During a Senate hearing on how to reduce gun violence Tuesday, Sen. Dick Durbin, chair of the Judiciary Committee, said in the days since he first announced the hearing, there have been two mass shootings in the country. 

Durbin was just finishing his opening remarks and questions Monday when he heard about the active shooter situation at the King Soopers in Boulder.

“I can’t change and amend my opening statement to keep up with it. It just keeps coming at us,” Durbin said. “We are numb to the numbers. Unless we are personally touched, it’s just another statistic. That has got to stop.”

Boulder and Atlanta join a long list of communities scarred by mass gun violence. And the Judiciary committee’s hearing is the latest in a long list of hearings Congress has held on the issue of gun violence over the decades, with little action.

And that’s exactly what Durbin called for: “a moment of action” on constitutional and ‘common sense’ ways to reduce gun violence.

But while the senators were unified in their expressions of sorrow over the mass shootings in Boulder and Atlanta, they were far apart on legislation to reduce gun violence.

Republicans and their witnesses objected to two House bills passed earlier this month to expand and strengthen universal background checks and close the so-called ‘Charleston loophole,’ which allows gun dealers to complete a sale after three days, even if a buyer’s background check has not been completed.

Several Senate Republicans described the House bills as too broad.

“Every time there’s a shooting, we play this ridiculous theater where this committee gets together and proposes a bunch of laws that would do nothing to stop these murders,” Texas Sen. Ted Cruz said. “But what they propose — not only does it not reduce crime, it makes it worse.”

Sen. Chuck Grassley, the Republican ranking member, said he hoped Democrats were “serious” about working together, noting that the House bills passed with only a handful of Republican support. “That is not a good sign that all voices and all perspectives are being considered,” he said.

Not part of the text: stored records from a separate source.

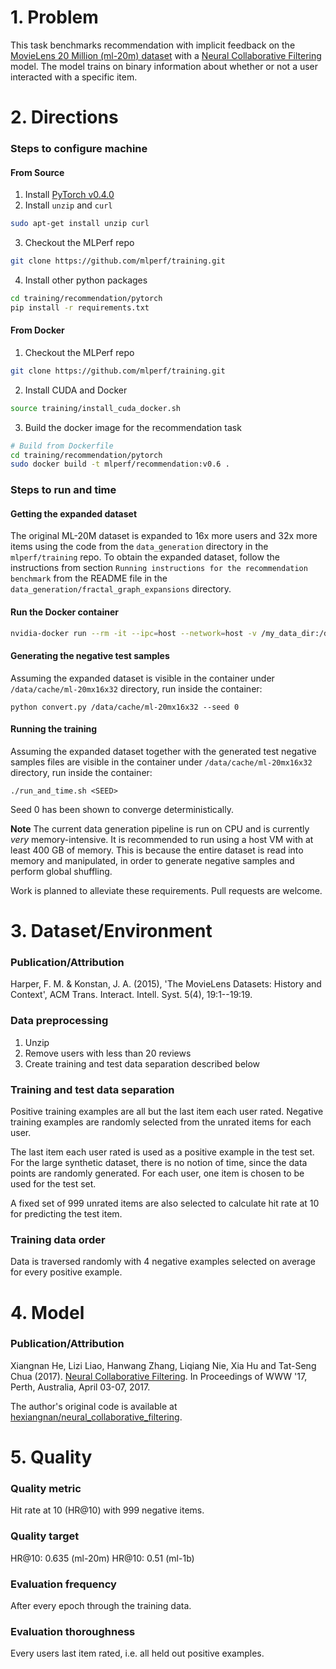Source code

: # 1. Problem
This task benchmarks recommendation with implicit feedback on the [MovieLens 20 Million (ml-20m) dataset](https://grouplens.org/datasets/movielens/20m/) with a [Neural Collaborative Filtering](http://dl.acm.org/citation.cfm?id=3052569) model.
The model trains on binary information about whether or not a user interacted with a specific item.

# 2. Directions
### Steps to configure machine

#### From Source

1. Install [PyTorch v0.4.0](https://github.com/pytorch/pytorch/tree/v0.4.0)
2. Install `unzip` and `curl`

```bash
sudo apt-get install unzip curl
```
3. Checkout the MLPerf repo
```bash
git clone https://github.com/mlperf/training.git
```

4. Install other python packages

```bash
cd training/recommendation/pytorch
pip install -r requirements.txt
```

#### From Docker

1. Checkout the MLPerf repo

```bash
git clone https://github.com/mlperf/training.git
```
2. Install CUDA and Docker

```bash
source training/install_cuda_docker.sh
```

3. Build the docker image for the recommendation task

```bash
# Build from Dockerfile
cd training/recommendation/pytorch
sudo docker build -t mlperf/recommendation:v0.6 .
```

### Steps to run and time

#### Getting the expanded dataset

The original ML-20M dataset is expanded to 16x more users and 32x more items using the code from the `data_generation` directory in the `mlperf/training` repo.
To obtain the expanded dataset, follow the instructions from section 
`Running instructions for the recommendation benchmark` from the README file in the 
`data_generation/fractal_graph_expansions` directory.

#### Run the Docker container

```bash
nvidia-docker run --rm -it --ipc=host --network=host -v /my_data_dir:/data/cache mlperf/recommendation:v0.6 /bin/bash
```

#### Generating the negative test samples

Assuming the expanded dataset is visible in the container under `/data/cache/ml-20mx16x32` 
directory, run inside the container:

```
python convert.py /data/cache/ml-20mx16x32 --seed 0
```

#### Running the training

Assuming the expanded dataset together with the generated test negative samples files are 
visible in the container under `/data/cache/ml-20mx16x32` directory, run inside the container:

```
./run_and_time.sh <SEED>
```

Seed 0 has been shown to converge deterministically.

**Note** The current data generation pipeline is run on CPU and is currently
*very* memory-intensive. It is recommended to run using a host VM with at least
400 GB of memory. This is because the entire dataset is read into memory and
manipulated, in order to generate negative samples and perform global shuffling.

Work is planned to alleviate these requirements. Pull requests are welcome.


# 3. Dataset/Environment
### Publication/Attribution
Harper, F. M. & Konstan, J. A. (2015), 'The MovieLens Datasets: History and Context', ACM Trans. Interact. Intell. Syst. 5(4), 19:1--19:19.

### Data preprocessing

1. Unzip
2. Remove users with less than 20 reviews
3. Create training and test data separation described below

### Training and test data separation
Positive training examples are all but the last item each user rated.
Negative training examples are randomly selected from the unrated items for each user.

The last item each user rated is used as a positive example in the test set. For
the large synthetic dataset, there is no notion of time, since the data points
are randomly generated. For each user, one item is chosen to be used for the
test set.

A fixed set of 999 unrated items are also selected to calculate hit rate at 10 for predicting the test item.

### Training data order
Data is traversed randomly with 4 negative examples selected on average for every positive example.


# 4. Model
### Publication/Attribution
Xiangnan He, Lizi Liao, Hanwang Zhang, Liqiang Nie, Xia Hu and Tat-Seng Chua (2017). [Neural Collaborative Filtering](http://dl.acm.org/citation.cfm?id=3052569). In Proceedings of WWW '17, Perth, Australia, April 03-07, 2017.

The author's original code is available at [hexiangnan/neural_collaborative_filtering](https://github.com/hexiangnan/neural_collaborative_filtering).

# 5. Quality
### Quality metric
Hit rate at 10 (HR@10) with 999 negative items.

### Quality target
HR@10: 0.635 (ml-20m)
HR@10: 0.51  (ml-1b)

### Evaluation frequency
After every epoch through the training data.

### Evaluation thoroughness

Every users last item rated, i.e. all held out positive examples.
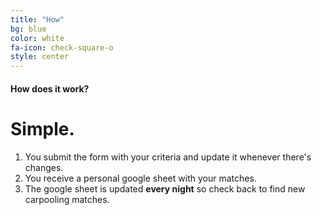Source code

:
 ```yaml
---
title: "How"
bg: blue
color: white
fa-icon: check-square-o
style: center
---
```


#### How does it work?

# Simple.

1. You submit the form with your criteria and update it whenever there's changes.
2. You receive a personal google sheet with your matches.
3. The google sheet is updated **every night** so check back to find new carpooling matches.
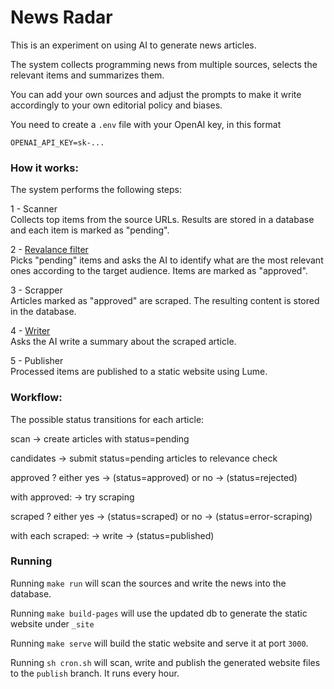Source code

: # News Radar

This is an experiment on using AI to generate news articles.

The system collects programming news from multiple sources, selects the relevant
items and summarizes them.

You can add your own sources and adjust the prompts to make it write accordingly
to your own editorial policy and biases.

You need to create a `.env` file with your OpenAI key, in this format

```
OPENAI_API_KEY=sk-...
```

### How it works:

The system performs the following steps:

1 - Scanner\
Collects top items from the source URLs. Results are stored in a database and
each item is marked as "pending".

2 -
[Revalance filter](https://github.com/lfarroco/news-radar/blob/main/src/candidates.ts)\
Picks "pending" items and asks the AI to identify what are the most relevant
ones according to the target audience. Items are marked as "approved".

3 - Scrapper\
Articles marked as "approved" are scraped. The resulting content is stored in
the database.

4 - [Writer](https://github.com/lfarroco/news-radar/blob/main/src/writer.ts)\
Asks the AI write a summary about the scraped article.

5 - Publisher\
Processed items are published to a static website using Lume.

### Workflow:

The possible status transitions for each article:

scan -> create articles with status=pending

candidates -> submit status=pending articles to relevance check

approved ? either yes -> (status=approved) or no -> (status=rejected)

with approved: -> try scraping

scraped ? either yes -> (status=scraped) or no -> (status=error-scraping)

with each scraped: -> write -> (status=published)

### Running

Running `make run` will scan the sources and write the news into the database.

Running `make build-pages` will use the updated db to generate the static
website under `_site`

Running `make serve` will build the static website and serve it at port `3000`.

Running `sh cron.sh` will scan, write and publish the generated website files to
the `publish` branch. It runs every hour.
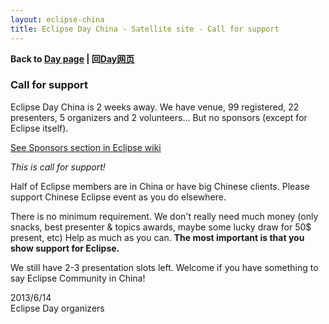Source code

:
 ```yaml
---
layout: eclipse-china
title: Eclipse Day China - Satellite site - Call for support
---
```


<p><b>Back to <a href="/Day/">Day page</a> | 回<a href="/Day/">Day网页</a></b></p>

### Call for support

Eclipse Day China is 2 weeks away. We have venue, 99 registered, 22 presenters, 5 organizers and 2 volunteers... But no sponsors (except for Eclipse itself).

[See Sponsors section in Eclipse wiki](http://wiki.eclipse.org/Eclipse_Day_China#Sponsors_.E8.B5.9E.E5.8A.A9)

*This is call for support!* 

Half of Eclipse members are in China or have big Chinese clients. Please support Chinese Eclipse event as you do elsewhere.

There is no minimum requirement. 
We don't really need much money (only snacks, best presenter & topics awards, maybe some lucky draw for 50$ present, etc)
Help as much as you can. **The most important is that you show support for Eclipse.**

We still have 2-3 presentation slots left. Welcome if you have something to say Eclipse Community in China!

2013/6/14  
Eclipse Day organizers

Republicans argued gun control measures should not infringe on the rights of “responsible” gun owners or “law abiding” citizens.

President Joe Biden, however, in remarks on the Boulder shooting, urged Senators to quickly vote on the House bills. And Biden even went further, harkening back to his time in the Senate in the 1990s.

“We can ban assault weapons and high capacity magazines in this country,” Biden said. “When I was a Senator, it passed. It was a law for the longest time. And it brought down these mass killings. We should do it again.”

But even as Biden was pushing Senators to do more, there was acknowledgement that in an evenly split Senate, it would be difficult to find ten Republicans to support the measures, much less something as sweeping as banning an entire category of firearms.

“We still have serious political differences,” Durbin said at the end of the hearing. “The question is whether there is any middle ground…that we can reach. I want to try.”